== Segment start ==

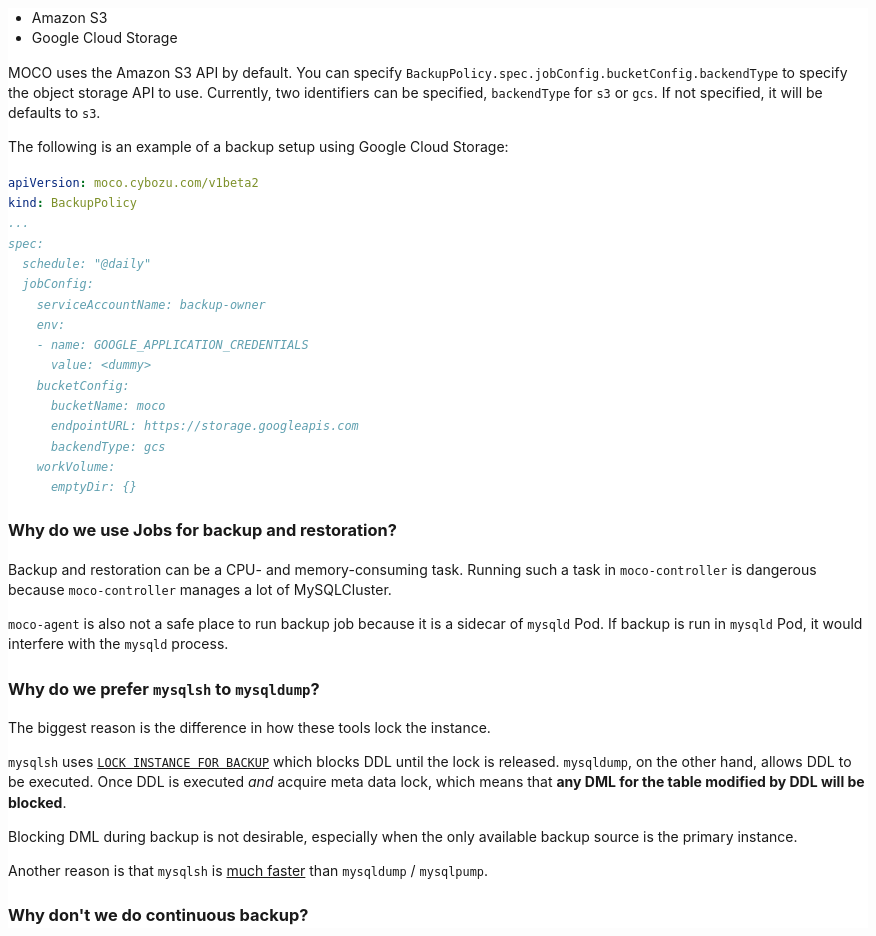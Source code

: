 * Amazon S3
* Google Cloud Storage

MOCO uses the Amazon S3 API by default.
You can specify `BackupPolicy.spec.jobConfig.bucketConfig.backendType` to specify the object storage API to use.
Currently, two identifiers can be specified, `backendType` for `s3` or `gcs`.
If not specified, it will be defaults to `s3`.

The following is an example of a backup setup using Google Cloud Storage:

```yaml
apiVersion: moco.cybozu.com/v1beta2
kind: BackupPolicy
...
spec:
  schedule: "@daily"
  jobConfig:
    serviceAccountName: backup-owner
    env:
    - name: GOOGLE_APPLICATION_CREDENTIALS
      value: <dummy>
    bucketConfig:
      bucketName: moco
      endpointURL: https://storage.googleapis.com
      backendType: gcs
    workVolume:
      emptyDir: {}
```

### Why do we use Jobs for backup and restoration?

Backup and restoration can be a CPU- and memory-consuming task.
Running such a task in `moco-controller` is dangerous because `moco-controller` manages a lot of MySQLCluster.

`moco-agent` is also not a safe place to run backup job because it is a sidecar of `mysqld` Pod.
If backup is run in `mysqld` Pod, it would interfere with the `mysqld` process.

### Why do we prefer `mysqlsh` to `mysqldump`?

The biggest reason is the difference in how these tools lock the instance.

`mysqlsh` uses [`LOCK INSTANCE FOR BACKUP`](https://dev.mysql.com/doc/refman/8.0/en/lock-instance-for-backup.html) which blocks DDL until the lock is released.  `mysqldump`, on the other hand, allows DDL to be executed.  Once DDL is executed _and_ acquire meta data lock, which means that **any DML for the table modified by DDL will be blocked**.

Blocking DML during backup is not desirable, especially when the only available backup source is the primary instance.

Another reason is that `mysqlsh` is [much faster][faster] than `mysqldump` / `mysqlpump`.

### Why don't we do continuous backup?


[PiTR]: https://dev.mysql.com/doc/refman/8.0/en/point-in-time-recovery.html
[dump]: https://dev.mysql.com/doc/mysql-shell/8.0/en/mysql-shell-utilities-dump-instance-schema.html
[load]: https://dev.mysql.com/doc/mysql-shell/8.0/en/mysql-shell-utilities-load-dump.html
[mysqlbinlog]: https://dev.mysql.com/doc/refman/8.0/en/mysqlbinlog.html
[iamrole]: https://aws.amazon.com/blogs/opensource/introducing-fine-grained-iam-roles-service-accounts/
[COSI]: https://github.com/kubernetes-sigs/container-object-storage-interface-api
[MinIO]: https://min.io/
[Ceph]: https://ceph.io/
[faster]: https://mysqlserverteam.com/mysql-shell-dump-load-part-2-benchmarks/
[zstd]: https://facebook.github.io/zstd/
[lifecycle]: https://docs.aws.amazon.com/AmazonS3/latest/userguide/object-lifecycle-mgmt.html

== Segment end ==

ACTIVITY: What belongs in the answer is each line of the data that has the word "mysqldump".

ANSWER SECTION:
### Why do we prefer `mysqlsh` to `mysqldump`?
`mysqlsh` uses [`LOCK INSTANCE FOR BACKUP`](https://dev.mysql.com/doc/refman/8.0/en/lock-instance-for-backup.html) which blocks DDL until the lock is released.  `mysqldump`, on the other hand, allows DDL to be executed.  Once DDL is executed _and_ acquire meta data lock, which means that **any DML for the table modified by DDL will be blocked**.
Another reason is that `mysqlsh` is [much faster][faster] than `mysqldump` / `mysqlpump`.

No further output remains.